With the successful launch of its Chandrayaan-3 mission on Friday, India is attempting to become just the fourth nation to successfully carry out a controlled landing on the moon.
At soon at 2:35 p.m. local time (5 a.m. ET), Chandrayaan—which is Sanskrit for “moon vehicle”—launched from the Satish Dhawan Space Centre in Sriharikota, southern Andhra Pradesh.
More than one million people watched the historic launch online in addition to the large crowds that assembled at the space centre.
India is attempting a soft landing for the second time after Chandrayaan-2, its last attempt, failed in 2019. Chandrayaan-1, its first lunar probe, orbited the moon before being purposefully crash-landed onto the lunar surface in 2008.

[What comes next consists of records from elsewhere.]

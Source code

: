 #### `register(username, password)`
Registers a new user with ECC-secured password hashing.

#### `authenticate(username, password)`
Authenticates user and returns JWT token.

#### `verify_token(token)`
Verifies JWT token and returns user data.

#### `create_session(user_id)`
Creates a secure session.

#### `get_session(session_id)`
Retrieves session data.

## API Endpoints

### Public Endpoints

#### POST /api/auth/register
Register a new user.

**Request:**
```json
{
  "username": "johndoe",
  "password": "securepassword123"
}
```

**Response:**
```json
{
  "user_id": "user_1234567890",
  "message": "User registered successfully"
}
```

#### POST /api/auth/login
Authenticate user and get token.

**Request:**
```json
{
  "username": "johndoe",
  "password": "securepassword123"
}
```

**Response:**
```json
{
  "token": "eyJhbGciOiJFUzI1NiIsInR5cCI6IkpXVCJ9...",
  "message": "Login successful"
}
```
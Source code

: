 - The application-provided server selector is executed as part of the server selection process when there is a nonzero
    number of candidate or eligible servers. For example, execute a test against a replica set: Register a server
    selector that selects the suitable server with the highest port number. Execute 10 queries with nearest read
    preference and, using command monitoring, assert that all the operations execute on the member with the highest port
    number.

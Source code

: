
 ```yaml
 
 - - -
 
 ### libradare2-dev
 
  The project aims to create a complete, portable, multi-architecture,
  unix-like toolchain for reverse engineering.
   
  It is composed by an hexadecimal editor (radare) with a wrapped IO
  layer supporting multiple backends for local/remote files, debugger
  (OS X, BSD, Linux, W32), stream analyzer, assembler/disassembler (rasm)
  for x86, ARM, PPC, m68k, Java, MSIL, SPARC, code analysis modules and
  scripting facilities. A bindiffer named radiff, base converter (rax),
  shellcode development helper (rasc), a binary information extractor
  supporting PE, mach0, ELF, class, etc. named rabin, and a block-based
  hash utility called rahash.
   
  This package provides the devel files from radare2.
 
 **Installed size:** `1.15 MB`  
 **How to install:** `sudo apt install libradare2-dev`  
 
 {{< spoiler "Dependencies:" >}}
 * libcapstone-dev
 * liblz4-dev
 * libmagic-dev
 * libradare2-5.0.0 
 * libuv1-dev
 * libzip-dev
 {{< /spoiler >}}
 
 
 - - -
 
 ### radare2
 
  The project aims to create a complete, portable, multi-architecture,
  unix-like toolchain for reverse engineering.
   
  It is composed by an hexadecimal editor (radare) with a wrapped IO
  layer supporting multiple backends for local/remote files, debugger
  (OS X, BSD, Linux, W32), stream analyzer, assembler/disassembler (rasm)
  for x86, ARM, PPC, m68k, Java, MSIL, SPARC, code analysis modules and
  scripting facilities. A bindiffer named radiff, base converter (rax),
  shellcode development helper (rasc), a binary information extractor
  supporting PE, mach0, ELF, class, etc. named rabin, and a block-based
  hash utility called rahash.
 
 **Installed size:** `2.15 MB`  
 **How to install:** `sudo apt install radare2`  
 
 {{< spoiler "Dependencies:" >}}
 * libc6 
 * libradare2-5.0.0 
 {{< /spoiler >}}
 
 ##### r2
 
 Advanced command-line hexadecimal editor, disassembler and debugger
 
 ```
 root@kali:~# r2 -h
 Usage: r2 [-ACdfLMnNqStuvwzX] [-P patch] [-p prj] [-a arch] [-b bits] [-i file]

Chandrayaan-3, created by the Indian Space Research Organisation (ISRO), consists of a lander, a propulsion module, and a rover. In order to gather information and carry out a number of scientific tests to better understand the makeup of the moon, it will safely land there.
Only the United States, Russia, and China have successfully completed the challenging task of soft-landing a spacecraft on the moon’s surface.
On the launch, Indian engineers have been working for many years. They intend to set down Chandrayaan-3 close to the difficult terrain of the undiscovered South Pole of the moon.
Chandrayaan-1, India’s first lunar mission, found water molecules on the moon’s surface. The Chandrayaan-2 successfully entered lunar orbit eleven years later, but its rover impacted the moon’s surface. It was also planned to investigate the South Pole of the moon.
Chandrayaan 3 has successfully departed from the potent LVM3-M4 rocket, according to ISRO chief S. Somanath. At the Satish Dhawan Space Centre in Sriharikota, scientists were celebrating the mission’s successful launch when he made this comment.